FADS
CASHING IN ON CRAZY IDEAS
By Steve Fishman

Gary Dahl was an unemployed
copywriter when he got a brilliant idea: he was going to sell
a rock for $4. Even his friends told him that it was the stupidest
plan they’d
ever heard. Nobody would pay for something you could find in your own
backyard.
That’s what they
thought!
Dahl sold 1.3 million
ordinary rocks – bought from a local sand and gravel store.
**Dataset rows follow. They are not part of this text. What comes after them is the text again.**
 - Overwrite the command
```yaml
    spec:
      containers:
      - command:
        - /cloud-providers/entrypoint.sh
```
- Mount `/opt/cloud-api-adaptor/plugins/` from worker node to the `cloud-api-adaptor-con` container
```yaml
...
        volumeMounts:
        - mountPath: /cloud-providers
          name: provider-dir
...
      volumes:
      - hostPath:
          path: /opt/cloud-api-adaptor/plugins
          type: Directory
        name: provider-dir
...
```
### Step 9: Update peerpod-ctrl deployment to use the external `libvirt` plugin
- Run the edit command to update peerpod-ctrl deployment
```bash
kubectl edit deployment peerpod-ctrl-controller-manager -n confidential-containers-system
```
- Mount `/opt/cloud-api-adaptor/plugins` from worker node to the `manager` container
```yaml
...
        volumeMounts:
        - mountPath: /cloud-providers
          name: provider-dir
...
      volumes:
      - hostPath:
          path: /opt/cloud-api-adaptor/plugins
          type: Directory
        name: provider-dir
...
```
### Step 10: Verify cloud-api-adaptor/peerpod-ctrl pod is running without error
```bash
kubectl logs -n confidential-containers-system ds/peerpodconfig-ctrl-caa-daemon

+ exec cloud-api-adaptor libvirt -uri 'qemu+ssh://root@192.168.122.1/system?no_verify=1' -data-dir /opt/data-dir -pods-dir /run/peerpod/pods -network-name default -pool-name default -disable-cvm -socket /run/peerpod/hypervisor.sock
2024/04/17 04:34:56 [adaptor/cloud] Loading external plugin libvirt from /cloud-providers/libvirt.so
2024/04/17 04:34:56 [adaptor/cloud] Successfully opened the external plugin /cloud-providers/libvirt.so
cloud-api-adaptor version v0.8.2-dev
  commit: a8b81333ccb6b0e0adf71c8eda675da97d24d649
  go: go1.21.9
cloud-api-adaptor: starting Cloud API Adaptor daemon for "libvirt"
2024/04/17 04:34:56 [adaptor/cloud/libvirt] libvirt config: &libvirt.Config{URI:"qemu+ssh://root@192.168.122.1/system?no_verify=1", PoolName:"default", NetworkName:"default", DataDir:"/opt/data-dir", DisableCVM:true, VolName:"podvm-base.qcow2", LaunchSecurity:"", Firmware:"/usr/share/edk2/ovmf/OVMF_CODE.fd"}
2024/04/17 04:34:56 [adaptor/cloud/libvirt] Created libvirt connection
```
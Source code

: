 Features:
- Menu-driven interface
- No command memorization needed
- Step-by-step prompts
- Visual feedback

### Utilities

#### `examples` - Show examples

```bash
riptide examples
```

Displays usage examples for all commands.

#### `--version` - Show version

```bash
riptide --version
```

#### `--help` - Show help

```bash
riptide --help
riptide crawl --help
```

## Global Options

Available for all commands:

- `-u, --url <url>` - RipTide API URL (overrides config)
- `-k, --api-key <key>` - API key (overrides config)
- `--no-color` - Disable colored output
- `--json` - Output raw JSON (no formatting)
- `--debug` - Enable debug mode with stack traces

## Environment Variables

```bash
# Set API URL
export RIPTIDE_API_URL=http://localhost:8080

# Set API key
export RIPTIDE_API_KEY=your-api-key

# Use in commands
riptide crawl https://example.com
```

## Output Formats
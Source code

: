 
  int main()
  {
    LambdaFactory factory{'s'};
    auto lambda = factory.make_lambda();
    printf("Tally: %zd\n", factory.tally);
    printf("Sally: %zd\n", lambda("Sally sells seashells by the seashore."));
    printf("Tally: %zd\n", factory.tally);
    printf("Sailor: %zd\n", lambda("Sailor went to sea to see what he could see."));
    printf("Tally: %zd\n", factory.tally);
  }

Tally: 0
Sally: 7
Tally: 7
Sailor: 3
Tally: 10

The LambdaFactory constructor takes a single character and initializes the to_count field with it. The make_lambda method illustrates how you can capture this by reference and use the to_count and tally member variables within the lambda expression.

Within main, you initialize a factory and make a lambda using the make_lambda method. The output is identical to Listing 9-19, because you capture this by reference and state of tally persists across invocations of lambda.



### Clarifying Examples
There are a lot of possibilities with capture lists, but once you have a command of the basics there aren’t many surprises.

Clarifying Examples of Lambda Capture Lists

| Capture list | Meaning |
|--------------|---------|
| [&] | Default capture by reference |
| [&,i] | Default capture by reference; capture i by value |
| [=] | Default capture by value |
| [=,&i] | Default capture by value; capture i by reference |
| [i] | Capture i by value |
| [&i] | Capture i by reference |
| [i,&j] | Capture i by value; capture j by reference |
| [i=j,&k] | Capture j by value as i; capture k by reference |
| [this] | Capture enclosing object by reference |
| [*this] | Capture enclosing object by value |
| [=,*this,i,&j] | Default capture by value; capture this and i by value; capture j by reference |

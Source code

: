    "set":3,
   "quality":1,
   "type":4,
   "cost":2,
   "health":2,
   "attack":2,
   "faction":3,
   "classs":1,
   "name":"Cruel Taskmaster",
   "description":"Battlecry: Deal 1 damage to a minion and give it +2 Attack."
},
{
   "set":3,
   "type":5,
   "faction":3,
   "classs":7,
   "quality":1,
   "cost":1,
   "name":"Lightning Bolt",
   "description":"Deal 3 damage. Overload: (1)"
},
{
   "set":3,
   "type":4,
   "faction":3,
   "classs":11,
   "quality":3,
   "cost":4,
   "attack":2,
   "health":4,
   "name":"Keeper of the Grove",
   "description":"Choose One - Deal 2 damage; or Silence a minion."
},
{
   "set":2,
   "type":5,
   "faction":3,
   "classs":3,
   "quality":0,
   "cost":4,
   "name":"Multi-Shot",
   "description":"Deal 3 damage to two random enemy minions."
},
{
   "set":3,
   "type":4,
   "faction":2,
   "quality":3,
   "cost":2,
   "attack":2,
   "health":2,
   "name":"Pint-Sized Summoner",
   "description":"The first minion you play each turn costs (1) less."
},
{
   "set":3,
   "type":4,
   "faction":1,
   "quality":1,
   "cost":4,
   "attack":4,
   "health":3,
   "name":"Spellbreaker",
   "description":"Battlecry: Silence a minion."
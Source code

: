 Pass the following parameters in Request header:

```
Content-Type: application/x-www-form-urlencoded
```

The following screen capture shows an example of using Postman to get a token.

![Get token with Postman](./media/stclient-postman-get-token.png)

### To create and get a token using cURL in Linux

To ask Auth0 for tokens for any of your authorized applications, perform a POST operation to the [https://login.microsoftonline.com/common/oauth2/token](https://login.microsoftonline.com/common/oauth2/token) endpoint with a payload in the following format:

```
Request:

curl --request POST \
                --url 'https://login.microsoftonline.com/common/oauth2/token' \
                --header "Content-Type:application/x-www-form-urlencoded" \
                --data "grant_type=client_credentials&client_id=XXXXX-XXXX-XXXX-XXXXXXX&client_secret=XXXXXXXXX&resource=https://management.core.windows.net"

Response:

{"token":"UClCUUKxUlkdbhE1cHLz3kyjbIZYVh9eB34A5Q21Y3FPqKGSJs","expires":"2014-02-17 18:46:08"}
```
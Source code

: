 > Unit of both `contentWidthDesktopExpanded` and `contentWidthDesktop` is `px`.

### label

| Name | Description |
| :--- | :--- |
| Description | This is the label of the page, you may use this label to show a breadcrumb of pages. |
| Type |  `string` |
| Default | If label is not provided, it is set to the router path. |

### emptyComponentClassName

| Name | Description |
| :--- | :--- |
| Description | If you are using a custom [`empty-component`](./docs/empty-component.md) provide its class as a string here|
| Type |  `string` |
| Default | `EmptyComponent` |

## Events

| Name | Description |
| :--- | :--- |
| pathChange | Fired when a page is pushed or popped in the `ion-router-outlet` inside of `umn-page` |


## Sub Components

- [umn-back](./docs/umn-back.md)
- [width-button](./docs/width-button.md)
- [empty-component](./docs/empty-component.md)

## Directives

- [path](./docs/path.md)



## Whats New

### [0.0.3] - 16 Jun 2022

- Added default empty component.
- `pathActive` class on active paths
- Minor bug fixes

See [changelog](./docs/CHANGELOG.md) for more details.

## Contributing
Pet Rocks became a national craze. All of a sudden, the guy who nobody
wanted to hire was in demand everywhere. “I had one phone to each
ear,” says, Dahl. “I taught my PR
guy to impersonate me so he could also answer my calls.” Dahl,
who was once crammed
into a 600-square-foot house, now lives in one 10 times its size. “My
new swimming
pool is bigger than my old home,” he says.
All that because of
a rock! And because Dahl had stumbled onto every merchandiser’s
dream: a fad.
Fads drive consumers
crazy. Suddenly the comparative shopper will do anything to get
that gizmo his neighbor’s kid brought home. Imagine this:
During the Cabbage Patch craze two dozen Milwaukee shoppers traveled
to Milwaukee County Stadium believing that thousands of the impossible-to-find
dolls would be dropped from a B-29 airplane. (They had been told
to pay for the dolls by waving their American Express
cards at the plane.) When consumers start behaving this way, two things
happen: Dour social critics rail against the excesses of commercialism,
and elated merchandisers rake in the money. Take for example the Wacky
WallWalker®. Ken Hakuta, who once exported cat food for a living,
first happened onto these rubbery, $1.69 octopuses when a friend from
Japan sent them to his children as gifts. Hakuta took the WallWalkers® with
him to a restaurant, threw them against a wall, and waited as they crept
unsteadily toward the floor.
“Everybody went
berserk,” says Hakuta. After convincing the manufacturer
to
produce the first batch on credit, Hakuta sold 140 million of them. At
the height of the
craze, he was netting $250,000 every week. (A factory of 300 employees
in South Korea
still cranks out WallWalkers® full time.)
To the entrepreneur,
the very existence of fads is encouraging. It suggests you can
dream up a single idea that will make you rich. The product need
not be complicated to manufacture or even useful. But the payoff
can still be enormous. “That’s why everybody,” says
Jack Santino, who studies fads at Bowling Green State University,
“ is looking for the next stupid, million-dollar idea.”